What to produce: Print all the data, keeping every line exactly as it is.

Raw data:

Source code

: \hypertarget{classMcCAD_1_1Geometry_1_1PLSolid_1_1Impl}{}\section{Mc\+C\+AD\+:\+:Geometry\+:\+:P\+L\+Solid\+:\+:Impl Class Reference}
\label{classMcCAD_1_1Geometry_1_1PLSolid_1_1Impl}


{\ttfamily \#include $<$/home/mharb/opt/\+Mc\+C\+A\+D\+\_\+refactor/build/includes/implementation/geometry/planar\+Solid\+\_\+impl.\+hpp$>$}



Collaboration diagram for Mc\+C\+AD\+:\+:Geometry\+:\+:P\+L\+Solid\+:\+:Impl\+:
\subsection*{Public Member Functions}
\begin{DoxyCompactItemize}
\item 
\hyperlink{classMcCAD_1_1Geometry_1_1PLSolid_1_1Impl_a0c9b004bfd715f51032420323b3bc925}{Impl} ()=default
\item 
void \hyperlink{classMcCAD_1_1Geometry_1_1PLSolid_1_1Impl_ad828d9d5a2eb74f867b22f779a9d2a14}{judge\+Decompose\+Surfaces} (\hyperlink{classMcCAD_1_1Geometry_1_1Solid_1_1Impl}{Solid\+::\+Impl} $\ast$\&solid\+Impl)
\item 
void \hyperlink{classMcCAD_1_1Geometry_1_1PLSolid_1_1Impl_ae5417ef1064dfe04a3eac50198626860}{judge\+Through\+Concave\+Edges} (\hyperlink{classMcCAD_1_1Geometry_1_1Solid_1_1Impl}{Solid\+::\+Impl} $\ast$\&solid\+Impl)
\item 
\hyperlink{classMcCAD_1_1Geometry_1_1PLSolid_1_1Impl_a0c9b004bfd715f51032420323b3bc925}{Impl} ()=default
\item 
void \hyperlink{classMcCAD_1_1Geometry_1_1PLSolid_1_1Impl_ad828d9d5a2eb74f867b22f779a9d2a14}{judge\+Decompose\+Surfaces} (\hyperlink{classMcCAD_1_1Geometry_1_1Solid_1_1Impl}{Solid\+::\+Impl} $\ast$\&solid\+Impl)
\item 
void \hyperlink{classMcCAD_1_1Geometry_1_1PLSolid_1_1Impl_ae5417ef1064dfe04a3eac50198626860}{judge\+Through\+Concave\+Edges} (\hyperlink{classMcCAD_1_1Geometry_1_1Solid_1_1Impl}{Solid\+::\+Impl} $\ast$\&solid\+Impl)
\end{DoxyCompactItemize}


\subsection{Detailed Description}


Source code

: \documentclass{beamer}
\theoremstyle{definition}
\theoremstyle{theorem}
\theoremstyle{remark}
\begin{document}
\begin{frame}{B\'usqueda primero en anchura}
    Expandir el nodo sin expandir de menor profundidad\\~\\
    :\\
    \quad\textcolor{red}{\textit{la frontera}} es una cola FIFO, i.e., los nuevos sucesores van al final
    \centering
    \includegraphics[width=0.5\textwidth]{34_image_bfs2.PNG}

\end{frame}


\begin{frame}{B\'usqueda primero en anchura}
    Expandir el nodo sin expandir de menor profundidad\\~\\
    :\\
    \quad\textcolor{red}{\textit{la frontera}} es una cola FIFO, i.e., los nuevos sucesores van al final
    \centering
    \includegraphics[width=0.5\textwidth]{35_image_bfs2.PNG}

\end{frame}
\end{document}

Answer area:
Source code

: \hypertarget{classMcCAD_1_1Geometry_1_1PLSolid_1_1Impl}{}\section{Mc\+C\+AD\+:\+:Geometry\+:\+:P\+L\+Solid\+:\+:Impl Class Reference}
\label{classMcCAD_1_1Geometry_1_1PLSolid_1_1Impl}


{\ttfamily \#include $<$/home/mharb/opt/\+Mc\+C\+A\+D\+\_\+refactor/build/includes/implementation/geometry/planar\+Solid\+\_\+impl.\+hpp$>$}



Collaboration diagram for Mc\+C\+AD\+:\+:Geometry\+:\+:P\+L\+Solid\+:\+:Impl\+:
\subsection*{Public Member Functions}
\begin{DoxyCompactItemize}
\item 
\hyperlink{classMcCAD_1_1Geometry_1_1PLSolid_1_1Impl_a0c9b004bfd715f51032420323b3bc925}{Impl} ()=default
\item 
void \hyperlink{classMcCAD_1_1Geometry_1_1PLSolid_1_1Impl_ad828d9d5a2eb74f867b22f779a9d2a14}{judge\+Decompose\+Surfaces} (\hyperlink{classMcCAD_1_1Geometry_1_1Solid_1_1Impl}{Solid\+::\+Impl} $\ast$\&solid\+Impl)
\item 
void \hyperlink{classMcCAD_1_1Geometry_1_1PLSolid_1_1Impl_ae5417ef1064dfe04a3eac50198626860}{judge\+Through\+Concave\+Edges} (\hyperlink{classMcCAD_1_1Geometry_1_1Solid_1_1Impl}{Solid\+::\+Impl} $\ast$\&solid\+Impl)
\item 
\hyperlink{classMcCAD_1_1Geometry_1_1PLSolid_1_1Impl_a0c9b004bfd715f51032420323b3bc925}{Impl} ()=default
\item 
void \hyperlink{classMcCAD_1_1Geometry_1_1PLSolid_1_1Impl_ad828d9d5a2eb74f867b22f779a9d2a14}{judge\+Decompose\+Surfaces} (\hyperlink{classMcCAD_1_1Geometry_1_1Solid_1_1Impl}{Solid\+::\+Impl} $\ast$\&solid\+Impl)
\item 
void \hyperlink{classMcCAD_1_1Geometry_1_1PLSolid_1_1Impl_ae5417ef1064dfe04a3eac50198626860}{judge\+Through\+Concave\+Edges} (\hyperlink{classMcCAD_1_1Geometry_1_1Solid_1_1Impl}{Solid\+::\+Impl} $\ast$\&solid\+Impl)
\end{DoxyCompactItemize}


\subsection{Detailed Description}


Source code

: \documentclass{beamer}
\theoremstyle{definition}
\theoremstyle{theorem}
\theoremstyle{remark}
\begin{document}
\begin{frame}{B\'usqueda primero en anchura}
    Expandir el nodo sin expandir de menor profundidad\\~\\
    :\\
    \quad\textcolor{red}{\textit{la frontera}} es una cola FIFO, i.e., los nuevos sucesores van al final
    \centering
    \includegraphics[width=0.5\textwidth]{34_image_bfs2.PNG}

\end{frame}


\begin{frame}{B\'usqueda primero en anchura}
    Expandir el nodo sin expandir de menor profundidad\\~\\
    :\\
    \quad\textcolor{red}{\textit{la frontera}} es una cola FIFO, i.e., los nuevos sucesores van al final
    \centering
    \includegraphics[width=0.5\textwidth]{35_image_bfs2.PNG}

\end{frame}
\end{document}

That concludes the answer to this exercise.